Geçmişte büyük anlatılara dayalı büyük ölçekli, makro siyaset safların birbirinden net bir şekilde ayrıldığı, erkin ve muhalefetin hiyerarşik ve merkezî yapılar içinde var olduğu bir modele dayanıyordu. Postyapısalcı mikro siyaset ise mücadelelerin çokluğu, yayılımı, şaşırtıcı yer ve eylem çeşitliliği üzerine temellenir. Mikro siyaset farklı gündelik pratikler, çizgiler ve kesişmeler boyunca müdahalede bulunur. Mikro pratiklerin makro siyasete tabi kılınarak politikleştirilmesinin artık bir anlamı kalmamıştır çünkü gündelik olan, kişisel olan politiktir. Mikro ve makro siyaset birbirlerine indirgenemezler, özdeş değillerdir. Öte yandan aşağıdan yukarıya olarak tanımlanan siyaset yaklaşımını mutlaklaştırmamak gerekir.
Burada anarşist düşünceyle daha uyum içinde ortaya çıkan tablo, bir yukarı ve aşağısı tablosundan daha çok, birbiriyle ilişkili olabilen, ancak birbirine göre önem sıralaması taşımayan bir aşağılar ve yukarılar dizisi tablosudur. (s. 65)
Tarih merkezîleşmiş erke karşı merkezîleşmiş örgütlerle yapılan devrimlerin başarısızlığını göstermiştir. Ancak merkezsiz, çoklu bir direnişler ağı vasıtasıyla erkin merkezîleşmesine izin vermeyen bir topluma varılabilir.
Postyapısalcı siyaset anlayışına göre erkten bir anda, bir patlamayla, toptan bir kurtuluş mümkün değildir. Foucault’ya göre baskının gerilemesi özgürlüğe ait yerel alanların genişlemesiyle mümkündür. Deleuze ise azınlık oluş deneyiminden bahseder.
Azınlık-oluşa katılmak; toplumsal rizomun saplarından birini oluşturarak –ya da izleyerek– toplumsal ağ içinde bir kaçış çizgisi inşa etmektir ve bu, aynı hareket içindeki hâkim sapları karman çorman eder ve olumlu bir pratik olasılığı oluşturur. (s. 137)
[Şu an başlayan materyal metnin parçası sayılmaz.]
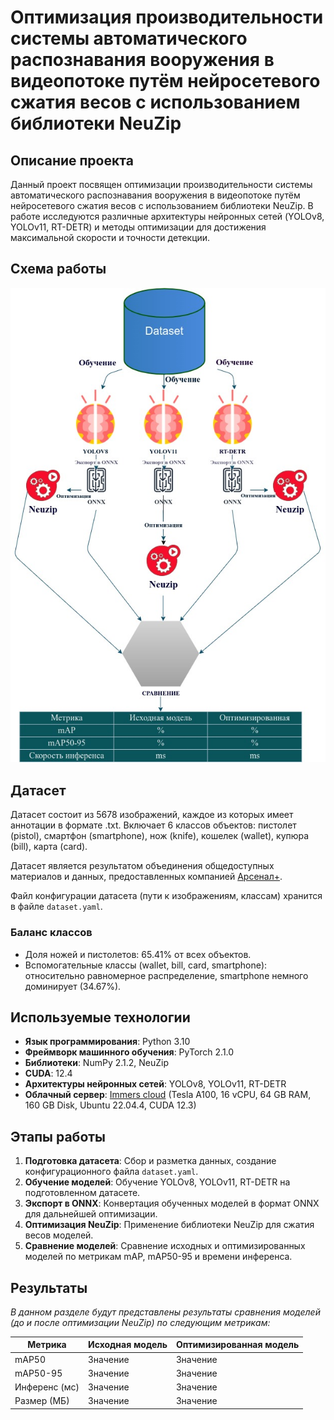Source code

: # Оптимизация производительности системы автоматического распознавания вооружения в видеопотоке путём нейросетевого сжатия весов с использованием библиотеки NeuZip

## Описание проекта
Данный проект посвящен оптимизации производительности системы автоматического распознавания вооружения в видеопотоке путём нейросетевого сжатия весов с использованием библиотеки NeuZip. В работе исследуются различные архитектуры нейронных сетей (YOLOv8, YOLOv11, RT-DETR) и методы оптимизации для достижения максимальной скорости и точности детекции.

## Схема работы
![Схема работы](https://github.com/kcherenkovv/neuzip/blob/main/images/Диаграмма%20ВКР.jpg)

## Датасет
Датасет состоит из 5678 изображений, каждое из которых имеет аннотации в формате .txt.  Включает 6 классов объектов: пистолет (pistol), смартфон (smartphone), нож (knife), кошелек (wallet), купюра (bill), карта (card).

Датасет является результатом объединения общедоступных материалов и данных, предоставленных компанией [Арсенал+](https://arsplus.ru/).

Файл конфигурации датасета (пути к изображениям, классам) хранится в файле `dataset.yaml`.

### Баланс классов
* Доля ножей и пистолетов: 65.41% от всех объектов.
* Вспомогательные классы (wallet, bill, card, smartphone): относительно равномерное распределение, smartphone немного доминирует (34.67%).

## Используемые технологии

*   **Язык программирования**: Python 3.10
*   **Фреймворк машинного обучения**: PyTorch 2.1.0
*   **Библиотеки**: NumPy 2.1.2, NeuZip
*   **CUDA**: 12.4
*   **Архитектуры нейронных сетей**: YOLOv8, YOLOv11, RT-DETR
*   **Облачный сервер**: [Immers cloud](https://immers.cloud/) (Tesla A100, 16 vCPU, 64 GB RAM, 160 GB Disk, Ubuntu 22.04.4, CUDA 12.3)

## Этапы работы
1.  **Подготовка датасета**: Сбор и разметка данных, создание конфигурационного файла `dataset.yaml`.
2.  **Обучение моделей**: Обучение YOLOv8, YOLOv11, RT-DETR на подготовленном датасете.
3.  **Экспорт в ONNX**: Конвертация обученных моделей в формат ONNX для дальнейшей оптимизации.
4.  **Оптимизация NeuZip**: Применение библиотеки NeuZip для сжатия весов моделей.
5.  **Сравнение моделей**: Сравнение исходных и оптимизированных моделей по метрикам mAP, mAP50-95 и времени инференса.

## Результаты

*В данном разделе будут представлены результаты сравнения моделей (до и после оптимизации NeuZip) по следующим метрикам:*

| Метрика      | Исходная модель | Оптимизированная модель |
|-------------|------------------|---------------------------|
| mAP50       | Значение         | Значение                  |
| mAP50-95      | Значение         | Значение                  |
| Инференс (мс) | Значение         | Значение                  |
| Размер (МБ) | Значение         | Значение                  |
Postyapısalcılık temsiliyetçi pratiklere karşıdır, hiçbir öncü grubun ya da partinin başkaları adına mücadele etmesini onaylamaz. Bu bağlamda postyapısalcı mikro analiz toplumsal pratikleri doğrudan yönlendirmekten uzak durur. Foucault eylemler konusunda önermeler getirmekten kaçınır. Eskinin evrensel, makro politik davalarının savunucusu entelektüel tipinden farklı olarak postyapısalcı entelektüel özgül, yerel kuramsal pratik ve mücadelelerin bir katılımcısıdır. Foucault’ya göre mücadeleye ilişkin taktikler ve hedefler eylemcilerin kendileri tarafından ortaya konulmalıdır. Entelektüel bu mücadeleye ancak kuramsal araçlar sağlayarak katkıda bulunabilir.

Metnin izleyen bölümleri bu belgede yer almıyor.